(Plain-text document sources)

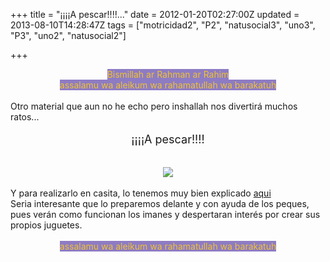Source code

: +++
title = "¡¡¡¡A pescar!!!!..."
date = 2012-01-20T02:27:00Z
updated = 2013-08-10T14:28:47Z
tags = ["motricidad2", "P2", "natusocial3", "uno3", "P3", "uno2", "natusocial2"]

+++

<div dir="ltr" style="text-align: left;" trbidi="on"><div class="separator" style="clear: both; text-align: center;"><span style="background-color: #8e7cc3; color: #f1c232;">Bismillah ar Rahman ar Rahim</span></div><div class="separator" style="clear: both; text-align: center;"><span style="background-color: #8e7cc3; color: #f1c232;">assalamu wa aleikum wa rahamatullah wa barakatuh</span></div><div class="separator" style="clear: both; text-align: center;"></div><br />Otro material que aun no he echo pero inshallah nos divertirá muchos ratos...<br /><br /><div style="text-align: center;"><span style="font-size: large;">¡¡¡¡A pescar!!!!</span></div><br /><a href="http://sstorywindow.blogspot.com/"></a><br /><div class="separator" style="clear: both; text-align: center;"><a href="http://3.bp.blogspot.com/_5kmYY5SMWjY/TEkGwoqh5BI/AAAAAAAADYQ/fuhEJw0Zq3c/s320/Fishing+Set+8.JPG" imageanchor="1" style="margin-left: 1em; margin-right: 1em;"><img border="0" src="http://3.bp.blogspot.com/_5kmYY5SMWjY/TEkGwoqh5BI/AAAAAAAADYQ/fuhEJw0Zq3c/s320/Fishing+Set+8.JPG" /></a></div><br />Y para realizarlo en casita, lo tenemos muy bien explicado <a href="http://unsolicitedadvice-n-such.blogspot.com/2011/06/easy-felt-fish.html">aqui</a><br />Seria interesante que lo preparemos delante y con ayuda de los peques, pues verán como funcionan los imanes y despertaran interés por crear sus propios juguetes.<br /><br /><div class="separator" style="clear: both; text-align: center;"><span style="background-color: #8e7cc3; color: #f1c232;">assalamu wa aleikum wa rahamatullah wa barakatuh</span></div><div class="separator" style="clear: both; text-align: center;"></div><br class="Apple-interchange-newline" /></div>
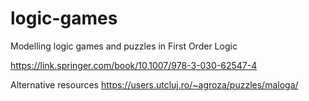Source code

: # logic-games
Modelling logic games and puzzles in First Order Logic

https://link.springer.com/book/10.1007/978-3-030-62547-4

Alternative resources https://users.utcluj.ro/~agroza/puzzles/maloga/
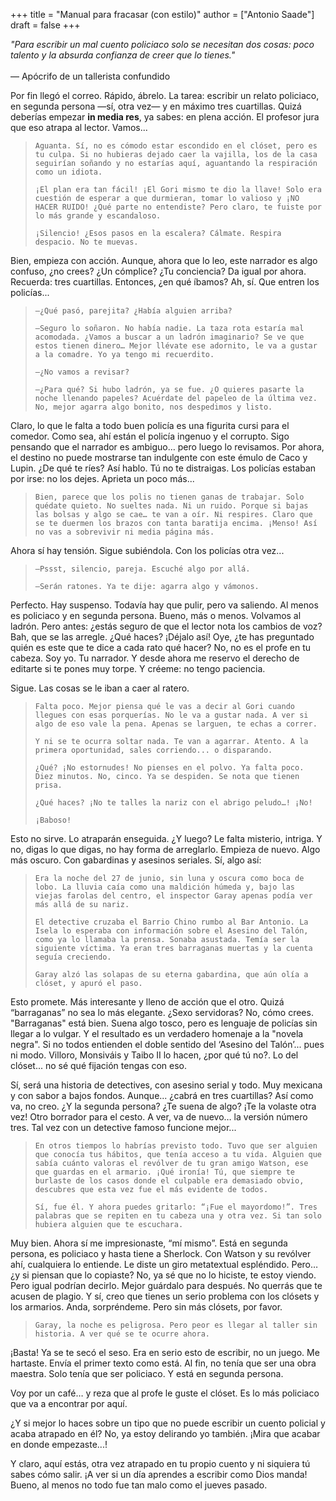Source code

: +++
title = "Manual para fracasar (con estilo)"
author = ["Antonio Saade"]
draft = false
+++

<div class="verse">

_"Para escribir un mal cuento policiaco solo se necesitan dos cosas: poco talento y la absurda confianza de creer que lo tienes."_<br />
<br />
— Apócrifo de un tallerista confundido<br />

</div>

Por fin llegó el correo. Rápido, ábrelo. La tarea: escribir un relato policiaco, en segunda persona —sí, otra vez— y en máximo tres cuartillas. Quizá deberías empezar **in media res**, ya sabes: en plena acción. El profesor jura que eso atrapa al lector. Vamos...

> `Aguanta. Sí, no es cómodo estar escondido en el clóset, pero es tu culpa. Si no hubieras dejado caer la vajilla, los de la casa seguirían soñando y no estarías aquí, aguantando la respiración como un idiota.`
>
> `¡El plan era tan fácil! ¡El Gori mismo te dio la llave! Solo era cuestión de esperar a que durmieran, tomar lo valioso y ¡NO HACER RUIDO! ¿Qué parte no entendiste? Pero claro, te fuiste por lo más grande y escandaloso.`
>
> `¡Silencio! ¿Esos pasos en la escalera? Cálmate. Respira despacio. No te muevas.`

Bien, empieza con acción. Aunque, ahora que lo leo, este narrador es algo confuso, ¿no crees? ¿Un cómplice? ¿Tu conciencia? Da igual por ahora. Recuerda: tres cuartillas. Entonces, ¿en qué íbamos? Ah, sí. Que entren los policías...

> `—¿Qué pasó, parejita? ¿Había alguien arriba?`
>
> `—Seguro lo soñaron. No había nadie. La taza rota estaría mal acomodada. ¿Vamos a buscar a un ladrón imaginario? Se ve que estos tienen dinero… Mejor llévate ese adornito, le va a gustar a la comadre. Yo ya tengo mi recuerdito.`
>
> `—¿No vamos a revisar?`
>
> `—¿Para qué? Si hubo ladrón, ya se fue. ¿O quieres pasarte la noche llenando papeles? Acuérdate del papeleo de la última vez. No, mejor agarra algo bonito, nos despedimos y listo.`

Claro, lo que le falta a todo buen policía es una figurita cursi para el comedor. Como sea, ahí están el policía ingenuo y el corrupto. Sigo pensando que el narrador es ambiguo… pero luego lo revisamos. Por ahora, el destino no puede mostrarse tan indulgente con este émulo de Caco y Lupin. ¿De qué te ríes? Así hablo. Tú no te distraigas. Los policías estaban por irse: no los dejes. Aprieta un poco más...

> `Bien, parece que los polis no tienen ganas de trabajar. Solo quédate quieto. No sueltes nada. Ni un ruido. Porque si bajas las bolsas y algo se cae… te van a oír. Ni respires. Claro que se te duermen los brazos con tanta baratija encima. ¡Menso! Así no vas a sobrevivir ni media página más.`

Ahora sí hay tensión. Sigue subiéndola. Con los policías otra vez...

> `—Pssst, silencio, pareja. Escuché algo por allá.`
>
> `—Serán ratones. Ya te dije: agarra algo y vámonos.`

Perfecto. Hay suspenso. Todavía hay que pulir, pero va saliendo. Al menos es policiaco y en segunda persona. Bueno, más o menos. Volvamos al ladrón. Pero antes: ¿estás seguro de que el lector nota los cambios de voz? Bah, que se las arregle. ¿Qué haces? ¡Déjalo así! Oye, ¿te has preguntado quién es este que te dice a cada rato qué hacer? No, no es el profe en tu cabeza. Soy yo. Tu narrador. Y desde ahora me reservo el derecho de editarte si te pones muy torpe. Y créeme: no tengo paciencia.

Sigue. Las cosas se le iban a caer al ratero.

> `Falta poco. Mejor piensa qué le vas a decir al Gori cuando llegues con esas porquerías. No le va a gustar nada. A ver si algo de eso vale la pena. Apenas se larguen, te echas a correr.`
>
> `Y ni se te ocurra soltar nada. Te van a agarrar. Atento. A la primera oportunidad, sales corriendo... o disparando.`
>
> `¿Qué? ¡No estornudes! No pienses en el polvo. Ya falta poco. Diez minutos. No, cinco. Ya se despiden. Se nota que tienen prisa.`
>
> `¿Qué haces? ¡No te talles la nariz con el abrigo peludo…! ¡No!`
>
> `¡Baboso!`

Esto no sirve. Lo atraparán enseguida. ¿Y luego? Le falta misterio, intriga. Y no, digas lo que digas, no hay forma de arreglarlo. Empieza de nuevo. Algo más oscuro. Con gabardinas y asesinos seriales. Sí, algo así:

> `Era la noche del 27 de junio, sin luna y oscura como boca de lobo. La lluvia caía como una maldición húmeda y, bajo las viejas farolas del centro, el inspector Garay apenas podía ver más allá de su nariz.`
>
> `El detective cruzaba el Barrio Chino rumbo al Bar Antonio. La Isela lo esperaba con información sobre el Asesino del Talón, como ya lo llamaba la prensa. Sonaba asustada. Temía ser la siguiente víctima. Ya eran tres barraganas muertas y la cuenta seguía creciendo.`
>
> `Garay alzó las solapas de su eterna gabardina, que aún olía a clóset, y apuró el paso.`

Esto promete. Más interesante y lleno de acción que el otro. Quizá “barraganas” no sea lo más elegante. ¿Sexo servidoras? No, cómo crees. "Barraganas" está bien. Suena algo tosco, pero es lenguaje de policías sin llegar a lo vulgar. Y el resultado es un verdadero homenaje a la "novela negra". Si no todos entienden el doble sentido del ‘Asesino del Talón’... pues ni modo. Villoro, Monsiváis y Taibo II lo hacen, ¿por qué tú no?. Lo del clóset... no sé qué fijación tengas con eso.

Sí, será una historia de detectives, con asesino serial y todo. Muy mexicana y con sabor a bajos fondos. Aunque... ¿cabrá en tres cuartillas? Así como va, no creo. ¿Y la segunda persona? ¿Te suena de algo? ¡Te la volaste otra vez! Otro borrador para el cesto. A ver, va de nuevo… la versión número tres. Tal vez con un detective famoso funcione mejor...

> `En otros tiempos lo habrías previsto todo. Tuvo que ser alguien que conocía tus hábitos, que tenía acceso a tu vida. Alguien que sabía cuánto valoras el revólver de tu gran amigo Watson, ese que guardas en el armario. ¡Qué ironía! Tú, que siempre te burlaste de los casos donde el culpable era demasiado obvio, descubres que esta vez fue el más evidente de todos.`
>
> `Sí, fue él. Y ahora puedes gritarlo: “¡Fue el mayordomo!”. Tres palabras que se repiten en tu cabeza una y otra vez. Si tan solo hubiera alguien que te escuchara.`

Muy bien. Ahora sí me impresionaste, “mí mismo”. Está en segunda persona, es policiaco y hasta tiene a Sherlock. Con Watson y su revólver ahí, cualquiera lo entiende. Le diste un giro metatextual espléndido. Pero… ¿y si piensan que lo copiaste? No, ya sé que no lo hiciste, te estoy viendo. Pero igual podrían decirlo. Mejor guárdalo para después. No querrás que te acusen de plagio. Y sí, creo que tienes un serio problema con los clósets y los armarios. Anda, sorpréndeme. Pero sin más clósets, por favor.

> `Garay, la noche es peligrosa. Pero peor es llegar al taller sin historia. A ver qué se te ocurre ahora.`

¡Basta! Ya se te secó el seso. Era en serio esto de escribir, no un juego. Me hartaste. Envía el primer texto como está. Al fin, no tenía que ser una obra maestra. Solo tenía que ser policiaco. Y está en segunda persona.

Voy por un café… y reza que al profe le guste el clóset. Es lo más policiaco que va a encontrar por aquí.

¿Y si mejor lo haces sobre un tipo que no puede escribir un cuento policial y acaba atrapado en él? No, ya estoy delirando yo también. ¡Mira que acabar en donde empezaste...!

Y claro, aquí estás, otra vez atrapado en tu propio cuento y ni siquiera tú sabes cómo salir. ¡A ver si un día aprendes a escribir como Dios manda! Bueno, al menos no todo fue tan malo como el jueves pasado.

To do>
How many lines of the entries contain the word "alguien"? Only the number is wanted.

Output for this task>
3